MATERIAL SHOWN:
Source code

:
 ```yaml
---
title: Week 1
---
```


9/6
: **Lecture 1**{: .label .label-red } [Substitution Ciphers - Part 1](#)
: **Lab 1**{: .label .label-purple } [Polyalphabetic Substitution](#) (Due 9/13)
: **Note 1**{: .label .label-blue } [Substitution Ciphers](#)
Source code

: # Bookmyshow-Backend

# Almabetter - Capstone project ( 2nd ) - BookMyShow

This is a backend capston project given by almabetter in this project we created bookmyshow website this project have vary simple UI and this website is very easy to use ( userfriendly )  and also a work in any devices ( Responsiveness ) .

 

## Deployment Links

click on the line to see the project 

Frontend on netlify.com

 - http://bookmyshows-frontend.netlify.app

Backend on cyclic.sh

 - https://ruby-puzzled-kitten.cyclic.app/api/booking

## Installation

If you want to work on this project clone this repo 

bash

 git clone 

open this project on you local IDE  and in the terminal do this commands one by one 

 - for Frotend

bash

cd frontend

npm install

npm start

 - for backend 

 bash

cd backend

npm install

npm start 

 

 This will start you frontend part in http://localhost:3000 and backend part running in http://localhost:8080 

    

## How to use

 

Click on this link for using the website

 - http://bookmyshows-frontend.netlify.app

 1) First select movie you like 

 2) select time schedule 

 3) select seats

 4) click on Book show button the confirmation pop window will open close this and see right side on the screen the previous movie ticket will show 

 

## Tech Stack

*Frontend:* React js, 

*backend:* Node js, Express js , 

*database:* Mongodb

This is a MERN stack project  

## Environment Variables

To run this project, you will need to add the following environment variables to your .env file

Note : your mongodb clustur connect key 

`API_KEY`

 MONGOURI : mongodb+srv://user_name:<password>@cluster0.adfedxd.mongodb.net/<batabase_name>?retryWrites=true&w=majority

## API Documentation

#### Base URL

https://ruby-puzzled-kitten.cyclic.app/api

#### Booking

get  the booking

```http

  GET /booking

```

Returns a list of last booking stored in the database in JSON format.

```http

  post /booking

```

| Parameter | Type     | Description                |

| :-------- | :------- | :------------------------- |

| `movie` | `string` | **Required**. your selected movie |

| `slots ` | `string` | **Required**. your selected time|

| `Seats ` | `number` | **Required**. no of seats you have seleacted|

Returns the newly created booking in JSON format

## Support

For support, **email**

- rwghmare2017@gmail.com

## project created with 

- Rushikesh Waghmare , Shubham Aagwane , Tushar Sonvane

WHAT YOU WILL DO: Copy every line from the records above that contains the word "Substitution".

WRITTEN RESPONSE:
: **Lecture 1**{: .label .label-red } [Substitution Ciphers - Part 1](#)
: **Lab 1**{: .label .label-purple } [Polyalphabetic Substitution](#) (Due 9/13)
: **Note 1**{: .label .label-blue } [Substitution Ciphers](#)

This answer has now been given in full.